Copy the records below word for word. Stop after the line that contains "Меня зовут Юра".

────────

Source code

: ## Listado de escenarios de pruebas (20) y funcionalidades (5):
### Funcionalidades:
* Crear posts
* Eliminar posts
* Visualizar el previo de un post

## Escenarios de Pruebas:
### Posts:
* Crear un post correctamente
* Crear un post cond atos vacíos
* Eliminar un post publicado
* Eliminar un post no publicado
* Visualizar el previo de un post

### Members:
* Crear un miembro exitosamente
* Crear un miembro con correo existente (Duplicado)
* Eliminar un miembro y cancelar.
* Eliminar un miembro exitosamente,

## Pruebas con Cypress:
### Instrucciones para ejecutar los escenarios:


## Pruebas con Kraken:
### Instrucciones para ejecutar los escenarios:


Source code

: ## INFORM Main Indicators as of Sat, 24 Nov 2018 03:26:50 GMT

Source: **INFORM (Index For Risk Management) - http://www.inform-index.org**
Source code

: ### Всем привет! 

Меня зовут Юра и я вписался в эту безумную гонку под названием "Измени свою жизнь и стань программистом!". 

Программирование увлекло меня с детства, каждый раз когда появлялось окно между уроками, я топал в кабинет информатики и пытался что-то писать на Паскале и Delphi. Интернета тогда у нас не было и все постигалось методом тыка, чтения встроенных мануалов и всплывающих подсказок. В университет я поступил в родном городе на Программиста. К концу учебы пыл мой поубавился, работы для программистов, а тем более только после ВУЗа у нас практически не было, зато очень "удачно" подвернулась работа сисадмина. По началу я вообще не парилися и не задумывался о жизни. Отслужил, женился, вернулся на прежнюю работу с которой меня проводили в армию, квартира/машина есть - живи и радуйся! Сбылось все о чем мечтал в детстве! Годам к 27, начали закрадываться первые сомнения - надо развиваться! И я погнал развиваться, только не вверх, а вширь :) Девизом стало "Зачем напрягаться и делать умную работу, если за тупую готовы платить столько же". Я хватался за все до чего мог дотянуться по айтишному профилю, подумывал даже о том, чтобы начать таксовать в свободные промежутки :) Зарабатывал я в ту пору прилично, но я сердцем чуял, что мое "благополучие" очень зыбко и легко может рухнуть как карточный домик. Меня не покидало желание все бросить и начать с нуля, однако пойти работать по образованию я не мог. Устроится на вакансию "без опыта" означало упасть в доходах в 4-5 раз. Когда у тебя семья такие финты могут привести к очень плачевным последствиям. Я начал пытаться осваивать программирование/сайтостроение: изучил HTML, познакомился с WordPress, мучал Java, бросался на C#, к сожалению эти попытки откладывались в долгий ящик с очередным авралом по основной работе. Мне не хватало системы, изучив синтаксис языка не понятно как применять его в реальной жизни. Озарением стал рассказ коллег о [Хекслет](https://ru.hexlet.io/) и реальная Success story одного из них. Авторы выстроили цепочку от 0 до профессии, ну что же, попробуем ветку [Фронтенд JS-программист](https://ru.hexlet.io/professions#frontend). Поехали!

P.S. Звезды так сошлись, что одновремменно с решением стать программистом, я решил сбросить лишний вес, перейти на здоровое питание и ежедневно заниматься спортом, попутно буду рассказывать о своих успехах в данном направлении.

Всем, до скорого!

────────

> **Solved problem**
Source code

: ## Listado de escenarios de pruebas (20) y funcionalidades (5):
### Funcionalidades:
* Crear posts
* Eliminar posts
* Visualizar el previo de un post

## Escenarios de Pruebas:
### Posts:
* Crear un post correctamente
* Crear un post cond atos vacíos
* Eliminar un post publicado
* Eliminar un post no publicado
* Visualizar el previo de un post

### Members:
* Crear un miembro exitosamente
* Crear un miembro con correo existente (Duplicado)
* Eliminar un miembro y cancelar.
* Eliminar un miembro exitosamente,

## Pruebas con Cypress:
### Instrucciones para ejecutar los escenarios:


## Pruebas con Kraken:
### Instrucciones para ejecutar los escenarios:


Source code

: ## INFORM Main Indicators as of Sat, 24 Nov 2018 03:26:50 GMT

Source: **INFORM (Index For Risk Management) - http://www.inform-index.org**
Source code

: ### Всем привет! 

Меня зовут Юра и я вписался в эту безумную гонку под названием "Измени свою жизнь и стань программистом!". 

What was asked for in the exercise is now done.